Guardian News & Media’s Spears points out that fraudsters will still find a way to cheat the system. “We should recognise that ads.txt is an intelligent technical answer for fraud in its current form, but also that those intent on gaming the system for their own benefit will continue to create ways to do so,” he says. “This solution doesn’t address issues such as whether there are better regulation and transparency measures that could have positive implications for the digital ad market as a whole.”
To help address the issues that ads.txt does not take care of, the IAB Tech Lab recommends looking towards also implementing upcoming technology such as OpenRTB 3.0 and ads.cert.
“The industry should be aware that there is no silver bullet with which to solve fraud,” says the IAB Tech Lab’s Buchheim. “In addition to implementing ads.txt, companies should be looking at upcoming technology such as OpenRTB 3.0 and ads.cert to sign bid requests and provide authentication in the supply chain.

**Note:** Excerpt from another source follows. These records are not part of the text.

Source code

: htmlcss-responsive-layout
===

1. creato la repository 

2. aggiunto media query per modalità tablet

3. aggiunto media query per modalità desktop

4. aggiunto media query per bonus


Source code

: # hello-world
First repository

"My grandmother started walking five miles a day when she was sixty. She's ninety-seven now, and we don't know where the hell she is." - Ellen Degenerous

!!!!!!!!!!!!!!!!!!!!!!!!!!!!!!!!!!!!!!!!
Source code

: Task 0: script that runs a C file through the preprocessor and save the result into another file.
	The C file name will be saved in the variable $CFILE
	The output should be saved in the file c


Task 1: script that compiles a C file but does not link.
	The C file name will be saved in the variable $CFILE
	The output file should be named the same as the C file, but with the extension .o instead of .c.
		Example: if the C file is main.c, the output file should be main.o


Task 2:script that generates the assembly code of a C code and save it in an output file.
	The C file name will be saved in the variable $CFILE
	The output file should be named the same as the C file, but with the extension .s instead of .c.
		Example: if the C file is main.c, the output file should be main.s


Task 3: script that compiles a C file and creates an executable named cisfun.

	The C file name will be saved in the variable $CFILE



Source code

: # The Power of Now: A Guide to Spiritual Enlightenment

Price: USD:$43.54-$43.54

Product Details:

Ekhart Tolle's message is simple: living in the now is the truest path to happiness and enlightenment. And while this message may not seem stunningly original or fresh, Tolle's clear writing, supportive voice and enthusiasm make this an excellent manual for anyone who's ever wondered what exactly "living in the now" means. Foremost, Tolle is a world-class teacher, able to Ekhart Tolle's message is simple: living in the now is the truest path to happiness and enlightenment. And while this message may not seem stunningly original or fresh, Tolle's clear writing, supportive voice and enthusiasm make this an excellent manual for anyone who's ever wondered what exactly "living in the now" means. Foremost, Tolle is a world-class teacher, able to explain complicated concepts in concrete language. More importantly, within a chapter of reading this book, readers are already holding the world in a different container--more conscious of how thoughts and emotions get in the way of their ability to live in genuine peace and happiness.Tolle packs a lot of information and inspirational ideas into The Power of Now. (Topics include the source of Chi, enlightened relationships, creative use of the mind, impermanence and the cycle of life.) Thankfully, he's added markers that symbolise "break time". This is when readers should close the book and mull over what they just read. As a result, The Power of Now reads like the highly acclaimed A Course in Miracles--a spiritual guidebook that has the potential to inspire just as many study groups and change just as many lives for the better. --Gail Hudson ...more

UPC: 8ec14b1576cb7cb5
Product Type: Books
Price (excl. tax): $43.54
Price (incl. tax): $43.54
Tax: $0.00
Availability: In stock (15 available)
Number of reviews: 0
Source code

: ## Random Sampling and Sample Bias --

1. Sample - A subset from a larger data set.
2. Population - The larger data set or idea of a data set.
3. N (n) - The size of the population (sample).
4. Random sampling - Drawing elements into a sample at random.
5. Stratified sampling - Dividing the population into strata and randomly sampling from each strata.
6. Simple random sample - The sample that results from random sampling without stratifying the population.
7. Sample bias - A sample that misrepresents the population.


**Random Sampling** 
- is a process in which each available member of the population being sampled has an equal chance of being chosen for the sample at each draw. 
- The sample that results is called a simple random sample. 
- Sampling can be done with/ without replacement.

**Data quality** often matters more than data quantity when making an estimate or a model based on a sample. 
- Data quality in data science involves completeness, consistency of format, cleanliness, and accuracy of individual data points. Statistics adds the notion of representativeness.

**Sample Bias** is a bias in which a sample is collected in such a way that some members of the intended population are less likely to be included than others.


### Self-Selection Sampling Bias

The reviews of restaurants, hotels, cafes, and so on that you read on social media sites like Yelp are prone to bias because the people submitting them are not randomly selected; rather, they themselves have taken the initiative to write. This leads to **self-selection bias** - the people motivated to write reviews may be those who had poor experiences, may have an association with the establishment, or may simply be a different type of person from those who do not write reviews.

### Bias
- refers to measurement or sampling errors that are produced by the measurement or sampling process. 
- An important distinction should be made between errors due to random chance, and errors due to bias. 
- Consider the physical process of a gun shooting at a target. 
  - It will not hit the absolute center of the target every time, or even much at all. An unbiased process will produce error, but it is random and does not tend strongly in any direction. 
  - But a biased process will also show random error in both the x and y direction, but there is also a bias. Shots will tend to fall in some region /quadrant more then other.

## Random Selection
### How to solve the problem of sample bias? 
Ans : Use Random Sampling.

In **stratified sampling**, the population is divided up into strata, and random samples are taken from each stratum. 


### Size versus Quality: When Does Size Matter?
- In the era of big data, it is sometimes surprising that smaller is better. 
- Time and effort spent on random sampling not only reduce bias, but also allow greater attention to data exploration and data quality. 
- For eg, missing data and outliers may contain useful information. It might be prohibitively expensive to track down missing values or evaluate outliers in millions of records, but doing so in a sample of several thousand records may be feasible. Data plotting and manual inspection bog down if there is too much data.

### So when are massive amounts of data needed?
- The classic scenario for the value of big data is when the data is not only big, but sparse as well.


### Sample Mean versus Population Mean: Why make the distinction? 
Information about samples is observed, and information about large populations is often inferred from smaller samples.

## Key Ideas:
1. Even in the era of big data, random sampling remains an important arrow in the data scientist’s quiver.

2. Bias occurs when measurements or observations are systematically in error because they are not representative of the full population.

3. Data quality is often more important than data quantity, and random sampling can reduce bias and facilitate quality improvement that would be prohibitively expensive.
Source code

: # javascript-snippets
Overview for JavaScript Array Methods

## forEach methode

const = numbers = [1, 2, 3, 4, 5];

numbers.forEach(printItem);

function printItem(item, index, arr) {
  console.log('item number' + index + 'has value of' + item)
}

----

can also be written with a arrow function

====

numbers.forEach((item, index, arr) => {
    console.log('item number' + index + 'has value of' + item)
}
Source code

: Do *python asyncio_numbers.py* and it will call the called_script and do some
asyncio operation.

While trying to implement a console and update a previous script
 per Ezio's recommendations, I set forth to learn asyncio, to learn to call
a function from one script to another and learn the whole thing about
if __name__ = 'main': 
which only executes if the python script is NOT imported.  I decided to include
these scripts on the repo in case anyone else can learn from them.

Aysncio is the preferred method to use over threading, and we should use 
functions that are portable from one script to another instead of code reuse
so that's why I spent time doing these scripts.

The Trustworthy Accountability Group’s anti-fraud certification and use of anti-fraud vendors may also be part of a company’s strategy against fraud, as could other emerging offerings.”
As Buchheim mentions, ads.txt is not a complete solution to solving ad fraud, and one place the solution has yet to arrive is mobile in-app. This is because it simply isn’t as easy to create a solution for the app ecosystem.
“In-app is tricky because of the multiple different SDKs (software development kits) out there,” says IAB UK’s Frew. “It’s not going to be called ads.txt. It’s going to have to be something that is unique and tailored to the app environment, but it will hopefully perform the same function.”
However, Gil Klein, managing director at Mobfox, believes an in-app solution is unlikely to be too far away. “While there is no solution like ads.txt for apps just yet, like most new technologies in the ad tech industry, it will eventually transition from web to mobile,” he says.
“The way I expect ads.txt will be implemented in-app is for app developers to place the ads.txt file inside the app store (whether iOS or Android) in a dedicated section. This will help clean up the ecosystem, allowing demand partners to scan the app store for the ads.txt file to ensure buyers are truly receiving what they’ve purchased.”
Which, at the end of the day, is what ads.txt is all about.